DATA >>

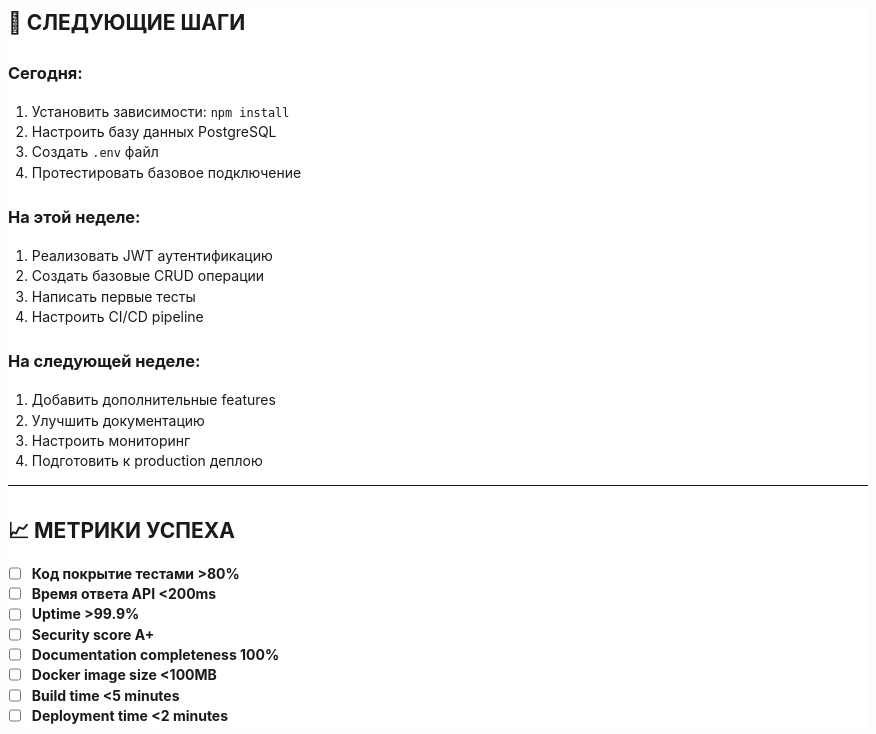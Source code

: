 
## 🎯 СЛЕДУЮЩИЕ ШАГИ

### Сегодня:
1. Установить зависимости: `npm install`
2. Настроить базу данных PostgreSQL
3. Создать `.env` файл
4. Протестировать базовое подключение

### На этой неделе:
1. Реализовать JWT аутентификацию
2. Создать базовые CRUD операции
3. Написать первые тесты
4. Настроить CI/CD pipeline

### На следующей неделе:
1. Добавить дополнительные features
2. Улучшить документацию
3. Настроить мониторинг
4. Подготовить к production деплою

---

## 📈 МЕТРИКИ УСПЕХА

- [ ] **Код покрытие тестами >80%**
- [ ] **Время ответа API <200ms**
- [ ] **Uptime >99.9%**
- [ ] **Security score A+**
- [ ] **Documentation completeness 100%**
- [ ] **Docker image size <100MB**
- [ ] **Build time <5 minutes**
- [ ] **Deployment time <2 minutes** 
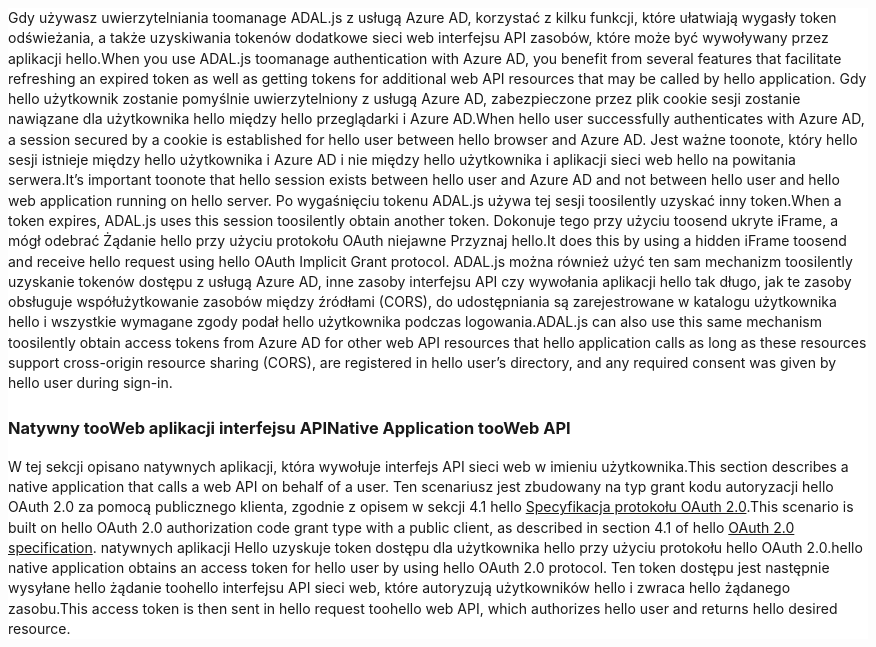 <span data-ttu-id="deb1c-314">Gdy używasz uwierzytelniania toomanage ADAL.js z usługą Azure AD, korzystać z kilku funkcji, które ułatwiają wygasły token odświeżania, a także uzyskiwania tokenów dodatkowe sieci web interfejsu API zasobów, które może być wywoływany przez aplikacji hello.</span><span class="sxs-lookup"><span data-stu-id="deb1c-314">When you use ADAL.js toomanage authentication with Azure AD, you benefit from several features that facilitate refreshing an expired token as well as getting tokens for additional web API resources that may be called by hello application.</span></span> <span data-ttu-id="deb1c-315">Gdy hello użytkownik zostanie pomyślnie uwierzytelniony z usługą Azure AD, zabezpieczone przez plik cookie sesji zostanie nawiązane dla użytkownika hello między hello przeglądarki i Azure AD.</span><span class="sxs-lookup"><span data-stu-id="deb1c-315">When hello user successfully authenticates with Azure AD, a session secured by a cookie is established for hello user between hello browser and Azure AD.</span></span> <span data-ttu-id="deb1c-316">Jest ważne toonote, który hello sesji istnieje między hello użytkownika i Azure AD i nie między hello użytkownika i aplikacji sieci web hello na powitania serwera.</span><span class="sxs-lookup"><span data-stu-id="deb1c-316">It’s important toonote that hello session exists between hello user and Azure AD and not between hello user and hello web application running on hello server.</span></span> <span data-ttu-id="deb1c-317">Po wygaśnięciu tokenu ADAL.js używa tej sesji toosilently uzyskać inny token.</span><span class="sxs-lookup"><span data-stu-id="deb1c-317">When a token expires, ADAL.js uses this session toosilently obtain another token.</span></span> <span data-ttu-id="deb1c-318">Dokonuje tego przy użyciu toosend ukryte iFrame, a mógł odebrać Żądanie hello przy użyciu protokołu OAuth niejawne Przyznaj hello.</span><span class="sxs-lookup"><span data-stu-id="deb1c-318">It does this by using a hidden iFrame toosend and receive hello request using hello OAuth Implicit Grant protocol.</span></span> <span data-ttu-id="deb1c-319">ADAL.js można również użyć ten sam mechanizm toosilently uzyskanie tokenów dostępu z usługą Azure AD, inne zasoby interfejsu API czy wywołania aplikacji hello tak długo, jak te zasoby obsługuje współużytkowanie zasobów między źródłami (CORS), do udostępniania są zarejestrowane w katalogu użytkownika hello i wszystkie wymagane zgody podał hello użytkownika podczas logowania.</span><span class="sxs-lookup"><span data-stu-id="deb1c-319">ADAL.js can also use this same mechanism toosilently obtain access tokens from Azure AD for other web API resources that hello application calls as long as these resources support cross-origin resource sharing (CORS), are registered in hello user’s directory, and any required consent was given by hello user during sign-in.</span></span>

### <a name="native-application-tooweb-api"></a><span data-ttu-id="deb1c-320">Natywny tooWeb aplikacji interfejsu API</span><span class="sxs-lookup"><span data-stu-id="deb1c-320">Native Application tooWeb API</span></span>
<span data-ttu-id="deb1c-321">W tej sekcji opisano natywnych aplikacji, która wywołuje interfejs API sieci web w imieniu użytkownika.</span><span class="sxs-lookup"><span data-stu-id="deb1c-321">This section describes a native application that calls a web API on behalf of a user.</span></span> <span data-ttu-id="deb1c-322">Ten scenariusz jest zbudowany na typ grant kodu autoryzacji hello OAuth 2.0 za pomocą publicznego klienta, zgodnie z opisem w sekcji 4.1 hello [Specyfikacja protokołu OAuth 2.0](http://tools.ietf.org/html/rfc6749).</span><span class="sxs-lookup"><span data-stu-id="deb1c-322">This scenario is built on hello OAuth 2.0 authorization code grant type with a public client, as described in section 4.1 of hello [OAuth 2.0 specification](http://tools.ietf.org/html/rfc6749).</span></span> <span data-ttu-id="deb1c-323">natywnych aplikacji Hello uzyskuje token dostępu dla użytkownika hello przy użyciu protokołu hello OAuth 2.0.</span><span class="sxs-lookup"><span data-stu-id="deb1c-323">hello native application obtains an access token for hello user by using hello OAuth 2.0 protocol.</span></span> <span data-ttu-id="deb1c-324">Ten token dostępu jest następnie wysyłane hello żądanie toohello interfejsu API sieci web, które autoryzują użytkowników hello i zwraca hello żądanego zasobu.</span><span class="sxs-lookup"><span data-stu-id="deb1c-324">This access token is then sent in hello request toohello web API, which authorizes hello user and returns hello desired resource.</span></span>
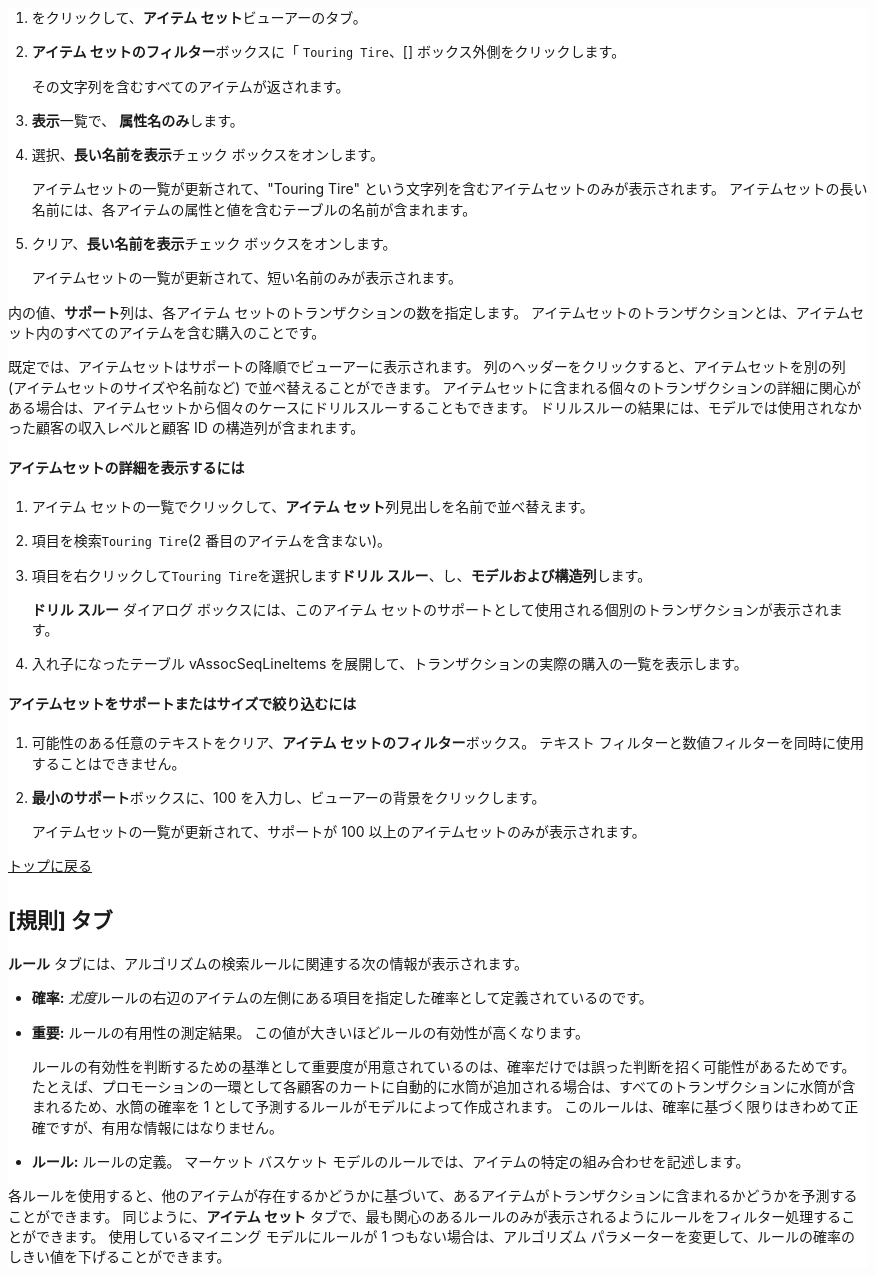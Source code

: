 1.  をクリックして、**アイテム セット**ビューアーのタブ。  
  
2.  **アイテム セットのフィルター**ボックスに「 `Touring Tire`、[] ボックス外側をクリックします。  
  
     その文字列を含むすべてのアイテムが返されます。  
  
3.  **表示**一覧で、 **属性名のみ**します。  
  
4.  選択、**長い名前を表示**チェック ボックスをオンします。  
  
     アイテムセットの一覧が更新されて、"Touring Tire" という文字列を含むアイテムセットのみが表示されます。 アイテムセットの長い名前には、各アイテムの属性と値を含むテーブルの名前が含まれます。  
  
5.  クリア、**長い名前を表示**チェック ボックスをオンします。  
  
     アイテムセットの一覧が更新されて、短い名前のみが表示されます。  
  
 内の値、**サポート**列は、各アイテム セットのトランザクションの数を指定します。 アイテムセットのトランザクションとは、アイテムセット内のすべてのアイテムを含む購入のことです。  
  
 既定では、アイテムセットはサポートの降順でビューアーに表示されます。 列のヘッダーをクリックすると、アイテムセットを別の列 (アイテムセットのサイズや名前など) で並べ替えることができます。 アイテムセットに含まれる個々のトランザクションの詳細に関心がある場合は、アイテムセットから個々のケースにドリルスルーすることもできます。 ドリルスルーの結果には、モデルでは使用されなかった顧客の収入レベルと顧客 ID の構造列が含まれます。  
  
#### <a name="to-view-details-for-an-itemset"></a>アイテムセットの詳細を表示するには  
  
1.  アイテム セットの一覧でクリックして、**アイテム セット**列見出しを名前で並べ替えます。  
  
2.  項目を検索`Touring Tire`(2 番目のアイテムを含まない)。  
  
3.  項目を右クリックして`Touring Tire`を選択します**ドリル スルー**、し、**モデルおよび構造列**します。  
  
     **ドリル スルー**  ダイアログ ボックスには、このアイテム セットのサポートとして使用される個別のトランザクションが表示されます。  
  
4.  入れ子になったテーブル vAssocSeqLineItems を展開して、トランザクションの実際の購入の一覧を表示します。  
  
#### <a name="to-filter-itemsets-by-support-or-size"></a>アイテムセットをサポートまたはサイズで絞り込むには  
  
1.  可能性のある任意のテキストをクリア、**アイテム セットのフィルター**ボックス。 テキスト フィルターと数値フィルターを同時に使用することはできません。  
  
2.  **最小のサポート**ボックスに、100 を入力し、ビューアーの背景をクリックします。  
  
     アイテムセットの一覧が更新されて、サポートが 100 以上のアイテムセットのみが表示されます。  
  
 [トップに戻る](#bkmk_DepNet)  
  
##  <a name="bkmk_Rules"></a> [規則] タブ  
 **ルール** タブには、アルゴリズムの検索ルールに関連する次の情報が表示されます。  
  
-   **確率:** *尤度*ルールの右辺のアイテムの左側にある項目を指定した確率として定義されているのです。  
  
-   **重要:** ルールの有用性の測定結果。 この値が大きいほどルールの有効性が高くなります。  
  
     ルールの有効性を判断するための基準として重要度が用意されているのは、確率だけでは誤った判断を招く可能性があるためです。 たとえば、プロモーションの一環として各顧客のカートに自動的に水筒が追加される場合は、すべてのトランザクションに水筒が含まれるため、水筒の確率を 1 として予測するルールがモデルによって作成されます。 このルールは、確率に基づく限りはきわめて正確ですが、有用な情報にはなりません。  
  
-   **ルール:** ルールの定義。 マーケット バスケット モデルのルールでは、アイテムの特定の組み合わせを記述します。  
  
 各ルールを使用すると、他のアイテムが存在するかどうかに基づいて、あるアイテムがトランザクションに含まれるかどうかを予測することができます。 同じように、**アイテム セット** タブで、最も関心のあるルールのみが表示されるようにルールをフィルター処理することができます。 使用しているマイニング モデルにルールが 1 つもない場合は、アルゴリズム パラメーターを変更して、ルールの確率のしきい値を下げることができます。  
  
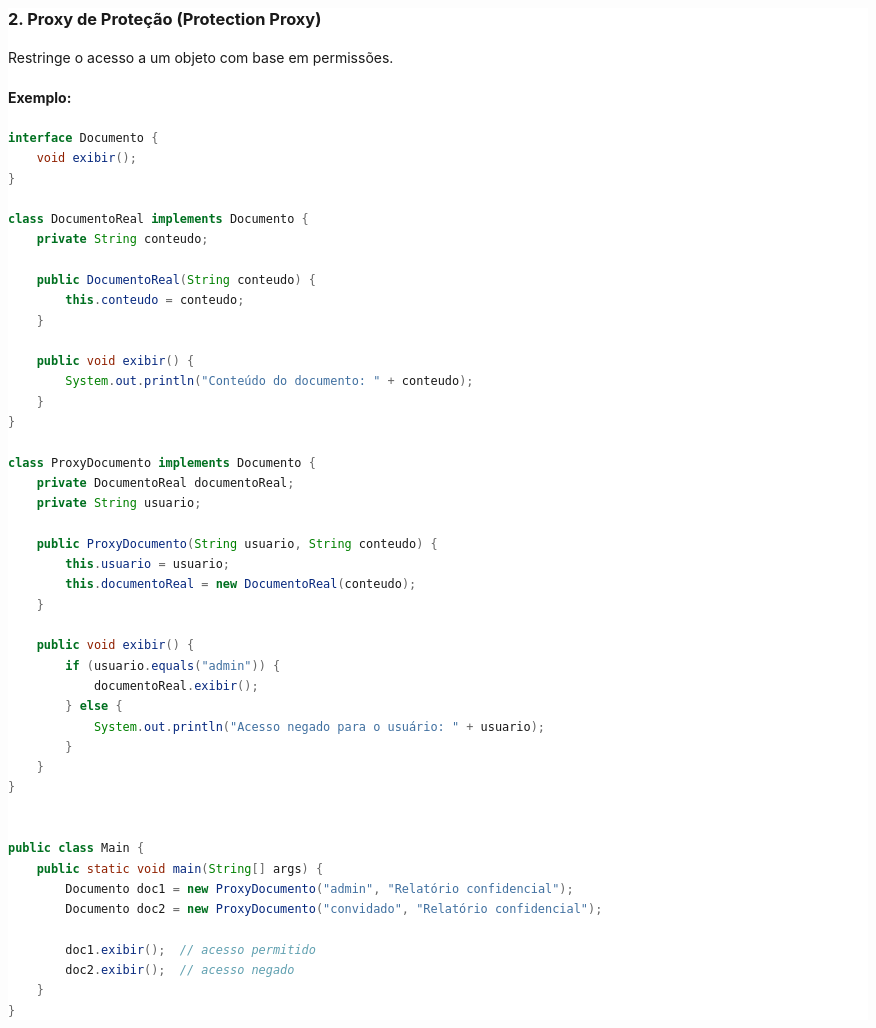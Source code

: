 ### 2. Proxy de Proteção (Protection Proxy)
Restringe o acesso a um objeto com base em permissões.

#### Exemplo:
```java
interface Documento {
    void exibir();
}

class DocumentoReal implements Documento {
    private String conteudo;

    public DocumentoReal(String conteudo) {
        this.conteudo = conteudo;
    }

    public void exibir() {
        System.out.println("Conteúdo do documento: " + conteudo);
    }
}

class ProxyDocumento implements Documento {
    private DocumentoReal documentoReal;
    private String usuario;

    public ProxyDocumento(String usuario, String conteudo) {
        this.usuario = usuario;
        this.documentoReal = new DocumentoReal(conteudo);
    }

    public void exibir() {
        if (usuario.equals("admin")) {
            documentoReal.exibir();
        } else {
            System.out.println("Acesso negado para o usuário: " + usuario);
        }
    }
}


public class Main {
    public static void main(String[] args) {
        Documento doc1 = new ProxyDocumento("admin", "Relatório confidencial");
        Documento doc2 = new ProxyDocumento("convidado", "Relatório confidencial");

        doc1.exibir();  // acesso permitido
        doc2.exibir();  // acesso negado
    }
}
```
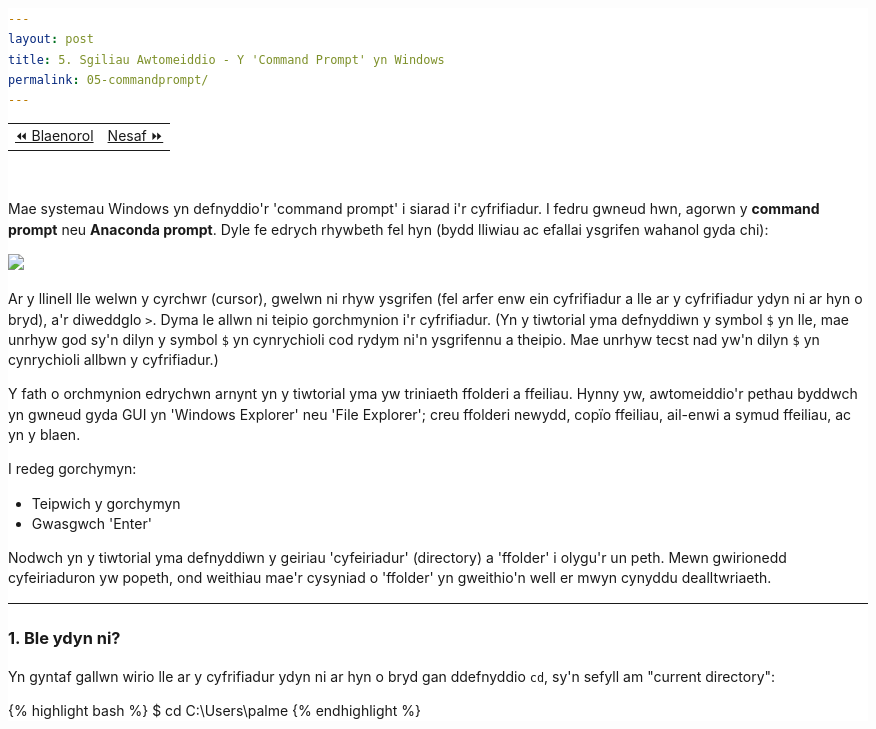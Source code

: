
 ```yaml
---
layout: post
title: 5. Sgiliau Awtomeiddio - Y 'Command Prompt' yn Windows
permalink: 05-commandprompt/
---
```


<table align='center'>
<tr>
    <td><a href="/04-commandline/">&#x23EA; Blaenorol</a></td>
    <td><a href="/06-codio/">Nesaf &#x23E9;</a></td>
</tr>
</table>
<br>

Mae systemau Windows yn defnyddio'r 'command prompt' i siarad i'r cyfrifiadur.
I fedru gwneud hwn, agorwn y **command prompt** neu **Anaconda prompt**.
Dyle fe edrych rhywbeth fel hyn (bydd lliwiau ac efallai ysgrifen wahanol gyda
chi):

![]({{site.baseurl}}/delweddau/commandprompt.jpg)

Ar y llinell lle welwn y cyrchwr (cursor), gwelwn ni rhyw ysgrifen (fel arfer
enw ein cyfrifiadur a lle ar y cyfrifiadur ydyn ni ar hyn o bryd), a'r diweddglo
`>`.
Dyma le allwn ni teipio gorchmynion i'r cyfrifiadur.
(Yn y tiwtorial yma defnyddiwn y symbol `$` yn lle, mae unrhyw god sy'n dilyn y
symbol `$` yn cynrychioli cod rydym ni'n ysgrifennu a theipio. Mae unrhyw tecst
nad yw'n dilyn `$` yn cynrychioli allbwn y cyfrifiadur.)

Y fath o orchmynion edrychwn arnynt yn y tiwtorial yma yw triniaeth ffolderi a
ffeiliau.
Hynny yw, awtomeiddio'r pethau byddwch yn gwneud gyda GUI yn 'Windows Explorer'
neu 'File Explorer'; creu ffolderi newydd, copïo ffeiliau, ail-enwi a symud
ffeiliau, ac yn y blaen.

I redeg gorchymyn:

  + Teipwich y gorchymyn
  + Gwasgwch 'Enter'

Nodwch yn y tiwtorial yma defnyddiwn y geiriau 'cyfeiriadur' (directory) a
'ffolder' i olygu'r un peth.
Mewn gwirionedd cyfeiriaduron yw popeth, ond weithiau mae'r cysyniad o 'ffolder'
yn gweithio'n well er mwyn cynyddu dealltwriaeth.

---

### 1. Ble ydyn ni?

Yn gyntaf gallwn wirio lle ar y cyfrifiadur ydyn ni ar hyn o bryd gan
ddefnyddio `cd`, sy'n sefyll am "current directory":

{% highlight bash %}
$ cd
C:\Users\palme
{% endhighlight %}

WHAT IS BEING ASKED >>
From the entries above, extract only the lines running from the one containing "- [ ] **Docker image size <100MB**" through the one containing "- [ ] **Deployment time <2 minutes**", inclusive.

TASK RESULT >>
- [ ] **Docker image size <100MB**
- [ ] **Build time <5 minutes**
- [ ] **Deployment time <2 minutes** 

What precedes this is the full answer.